One Washington protester, Pamela Reynolds, said she was seeking greater accountabi­lity for police.

‘‘The laws are protecting them,’’ said the 37-year-old African American teacher. Among the changes she’s seeking is a federal ban on police chokeholds and a requiremen­t for police to wear body cameras.

Many groups headed toward the White House, which has been fortified with new fencing and extra security measures. Inside the presidenti­al mansion, their chants and cheers could be heard in waves.
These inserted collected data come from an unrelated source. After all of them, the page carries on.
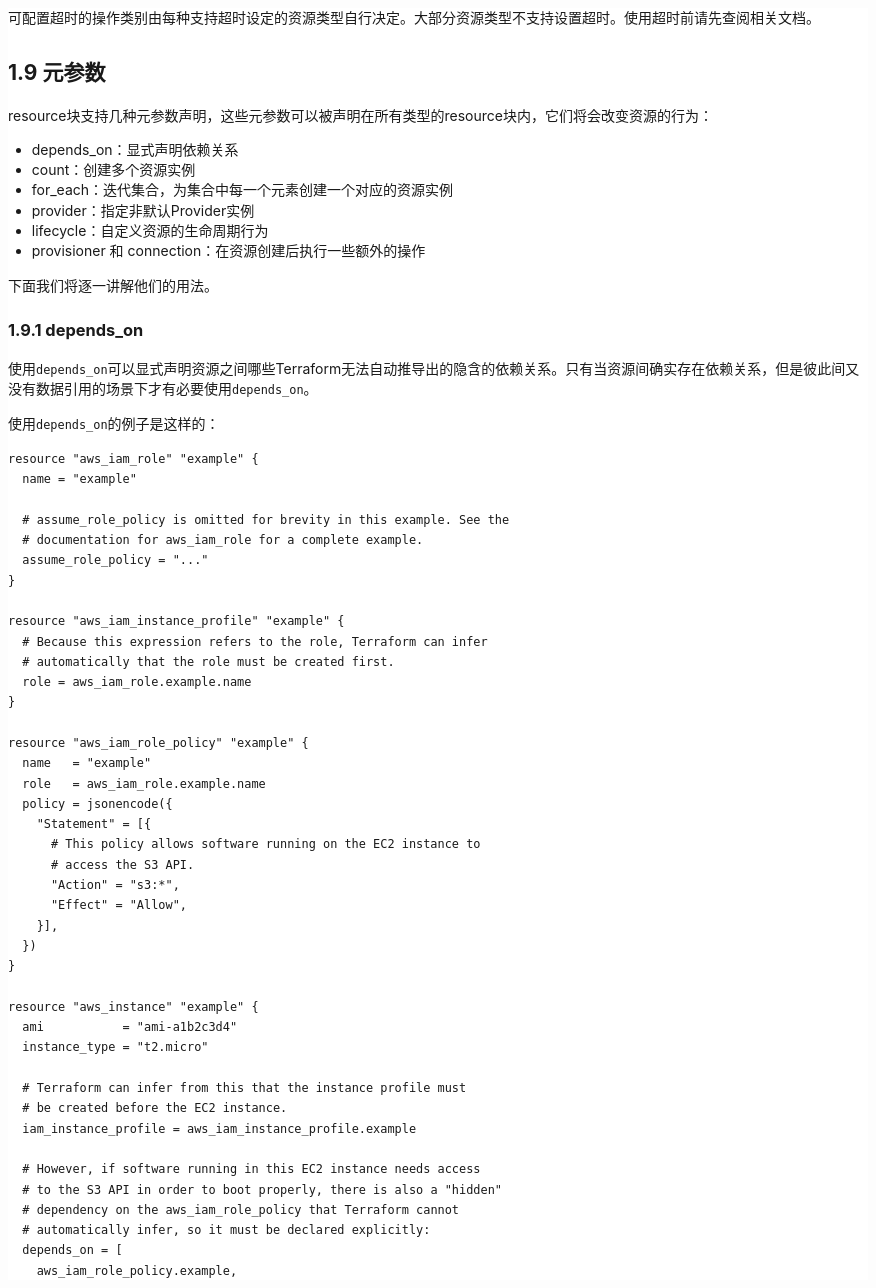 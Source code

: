 可配置超时的操作类别由每种支持超时设定的资源类型自行决定。大部分资源类型不支持设置超时。使用超时前请先查阅相关文档。



## 1.9 元参数

resource块支持几种元参数声明，这些元参数可以被声明在所有类型的resource块内，它们将会改变资源的行为：

- depends_on：显式声明依赖关系
- count：创建多个资源实例
- for_each：迭代集合，为集合中每一个元素创建一个对应的资源实例
- provider：指定非默认Provider实例
- lifecycle：自定义资源的生命周期行为
- provisioner 和 connection：在资源创建后执行一些额外的操作

下面我们将逐一讲解他们的用法。

### 1.9.1 depends_on

使用`depends_on`可以显式声明资源之间哪些Terraform无法自动推导出的隐含的依赖关系。只有当资源间确实存在依赖关系，但是彼此间又没有数据引用的场景下才有必要使用`depends_on`。

使用`depends_on`的例子是这样的：

```
resource "aws_iam_role" "example" {
  name = "example"

  # assume_role_policy is omitted for brevity in this example. See the
  # documentation for aws_iam_role for a complete example.
  assume_role_policy = "..."
}

resource "aws_iam_instance_profile" "example" {
  # Because this expression refers to the role, Terraform can infer
  # automatically that the role must be created first.
  role = aws_iam_role.example.name
}

resource "aws_iam_role_policy" "example" {
  name   = "example"
  role   = aws_iam_role.example.name
  policy = jsonencode({
    "Statement" = [{
      # This policy allows software running on the EC2 instance to
      # access the S3 API.
      "Action" = "s3:*",
      "Effect" = "Allow",
    }],
  })
}

resource "aws_instance" "example" {
  ami           = "ami-a1b2c3d4"
  instance_type = "t2.micro"

  # Terraform can infer from this that the instance profile must
  # be created before the EC2 instance.
  iam_instance_profile = aws_iam_instance_profile.example

  # However, if software running in this EC2 instance needs access
  # to the S3 API in order to boot properly, there is also a "hidden"
  # dependency on the aws_iam_role_policy that Terraform cannot
  # automatically infer, so it must be declared explicitly:
  depends_on = [
    aws_iam_role_policy.example,
``` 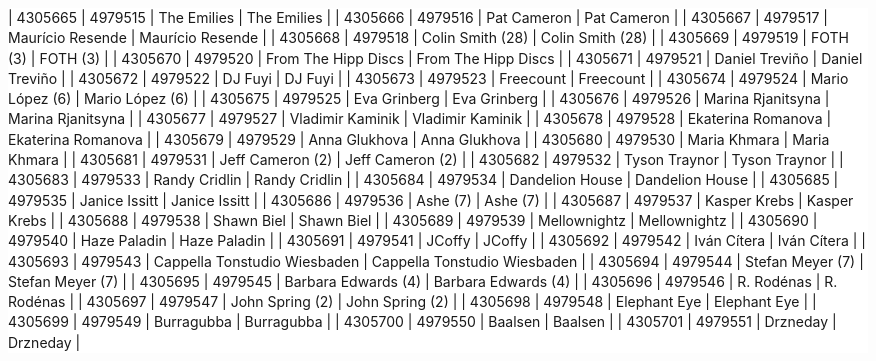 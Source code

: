 | 4305665 | 4979515 | The Emilies | The Emilies |
| 4305666 | 4979516 | Pat Cameron | Pat Cameron |
| 4305667 | 4979517 | Maurício Resende | Maurício Resende |
| 4305668 | 4979518 | Colin Smith (28) | Colin Smith (28) |
| 4305669 | 4979519 | FOTH (3) | FOTH (3) |
| 4305670 | 4979520 | From The Hipp Discs | From The Hipp Discs |
| 4305671 | 4979521 | Daniel Treviño | Daniel Treviño |
| 4305672 | 4979522 | DJ Fuyi | DJ Fuyi |
| 4305673 | 4979523 | Freecount | Freecount |
| 4305674 | 4979524 | Mario López (6) | Mario López (6) |
| 4305675 | 4979525 | Eva Grinberg | Eva Grinberg |
| 4305676 | 4979526 | Marina Rjanitsyna | Marina Rjanitsyna |
| 4305677 | 4979527 | Vladimir Kaminik | Vladimir Kaminik |
| 4305678 | 4979528 | Ekaterina Romanova | Ekaterina Romanova |
| 4305679 | 4979529 | Anna Glukhova | Anna Glukhova |
| 4305680 | 4979530 | Maria Khmara | Maria Khmara |
| 4305681 | 4979531 | Jeff Cameron (2) | Jeff Cameron (2) |
| 4305682 | 4979532 | Tyson Traynor | Tyson Traynor |
| 4305683 | 4979533 | Randy Cridlin | Randy Cridlin |
| 4305684 | 4979534 | Dandelion House | Dandelion House |
| 4305685 | 4979535 | Janice Issitt | Janice Issitt |
| 4305686 | 4979536 | Ashe (7) | Ashe (7) |
| 4305687 | 4979537 | Kasper Krebs | Kasper Krebs |
| 4305688 | 4979538 | Shawn Biel | Shawn Biel |
| 4305689 | 4979539 | Mellownightz | Mellownightz |
| 4305690 | 4979540 | Haze Paladin | Haze Paladin |
| 4305691 | 4979541 | JCoffy | JCoffy |
| 4305692 | 4979542 | Iván Cítera | Iván Cítera |
| 4305693 | 4979543 | Cappella Tonstudio Wiesbaden | Cappella Tonstudio Wiesbaden |
| 4305694 | 4979544 | Stefan Meyer (7) | Stefan Meyer (7) |
| 4305695 | 4979545 | Barbara Edwards (4) | Barbara Edwards (4) |
| 4305696 | 4979546 | R. Rodénas | R. Rodénas |
| 4305697 | 4979547 | John Spring (2) | John Spring (2) |
| 4305698 | 4979548 | Elephant Eye | Elephant Eye |
| 4305699 | 4979549 | Burragubba | Burragubba |
| 4305700 | 4979550 | Baalsen | Baalsen |
| 4305701 | 4979551 | Drzneday | Drzneday | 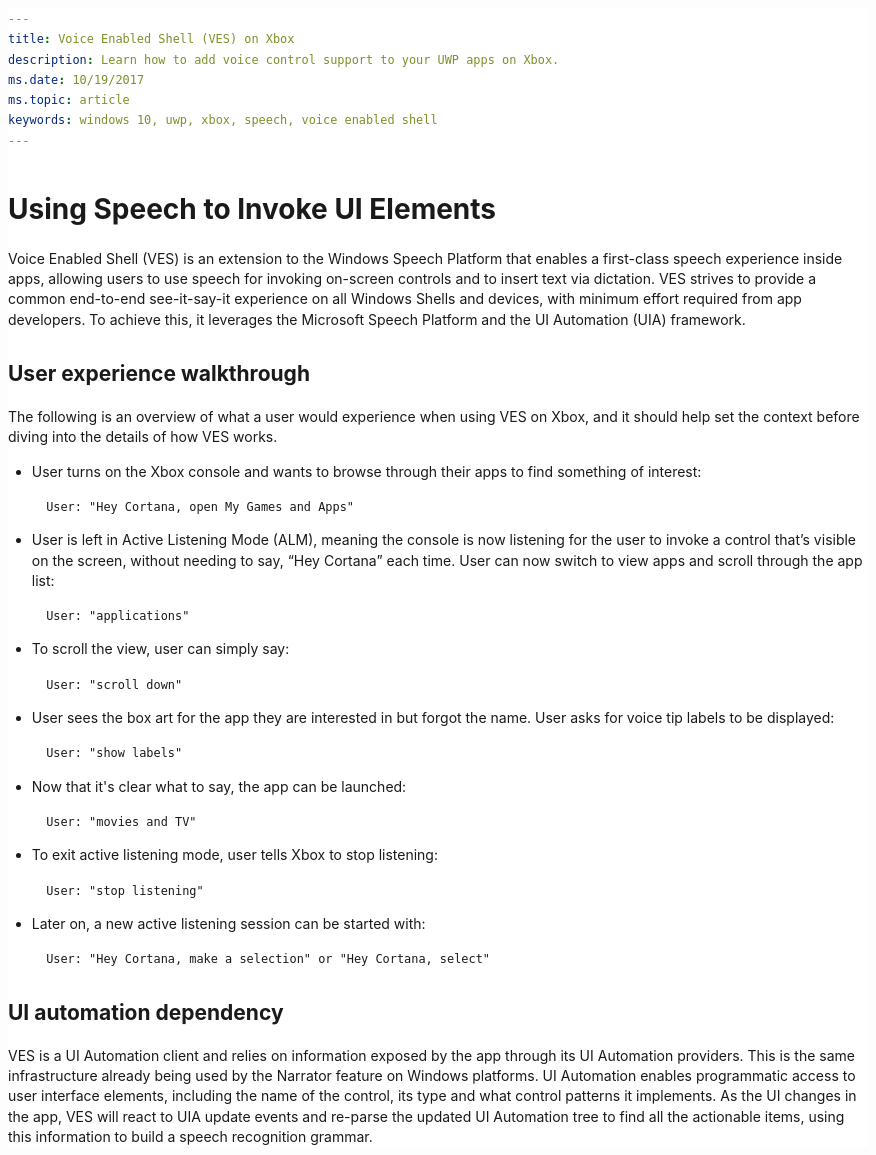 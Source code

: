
 ```yaml
---
title: Voice Enabled Shell (VES) on Xbox
description: Learn how to add voice control support to your UWP apps on Xbox.
ms.date: 10/19/2017
ms.topic: article
keywords: windows 10, uwp, xbox, speech, voice enabled shell
---
```

# Using Speech to Invoke UI Elements

Voice Enabled Shell (VES) is an extension to the Windows Speech Platform that enables a first-class speech experience inside apps, allowing users to use speech for invoking on-screen controls and to insert text via dictation. VES strives to provide a common end-to-end see-it-say-it experience on all Windows Shells and devices, with minimum effort required from app developers.  To achieve this, it leverages the Microsoft Speech Platform  and the UI Automation (UIA) framework.

## User experience walkthrough ##
The following is an overview of what a user would experience when using VES on Xbox, and it should help set the context before diving into the details of how VES works.

- User turns on the Xbox console and wants to browse through their apps to find something of interest:

		User: "Hey Cortana, open My Games and Apps"

- User is left in Active Listening Mode (ALM), meaning the console is now listening for the user to invoke a control that’s visible on the screen, without needing to say, “Hey Cortana” each time.  User can now switch to view apps and scroll through the app list:

		User: "applications"

- To scroll the view, user can simply say:

		User: "scroll down"

- User sees the box art for the app they are interested in but forgot the name.  User asks for voice tip labels to be displayed:

		User: "show labels"

- Now that it's clear what to say, the app can be launched:

		User: "movies and TV"

- To exit active listening mode, user tells Xbox to stop listening:

		User: "stop listening"

- Later on, a new active listening session can be started with:

		User: "Hey Cortana, make a selection" or "Hey Cortana, select"

## UI automation dependency ##
VES is a UI Automation client and relies on information exposed by the app through its UI Automation providers. This is the same infrastructure already being used by the Narrator feature on Windows platforms.  UI Automation enables programmatic access to user interface elements, including the name of the control, its type and what control patterns it implements.  As the UI changes in the app, VES will react to UIA update events and re-parse the updated UI Automation tree to find all the actionable items, using this information to build a speech recognition grammar.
President Donald Trump, who has ordered authoritie­s to crack down on unrest, had no public events on his daily schedule.

The demonstrat­ions extended to his golf resort in Doral, Florida, just outside Miami, where about 100 protesters gathered.

Elsewhere, the backdrops included some of the nation’s most famous cityscapes. Peaceful marchers filed across the Golden Gate Bridge in San Francisco and the Brooklyn Bridge in New York. They walked along the boulevards of Hollywood and the street in downtown Nashville, Tennessee, famous for country music-themed bars and restaurant­s.

In Raeford, North Carolina, a small town near Floyd’s birthplace of Fayettevil­le, lined up outside a Free Will Baptist church, waiting to enter in small groups. At a private memorial service, at the front of the chapel was a large photo of Floyd and a portrait of him adorned with an angel’s wings and halo.

‘‘It could have been me. It could have been my brother, my father, any of my friends who are black,’’ said Erik Carlos of Fayettevil­le.

‘‘It was a heavy hit, especially knowing that George Floyd was born near my hometown. It made me feel very vulnerable at first.’’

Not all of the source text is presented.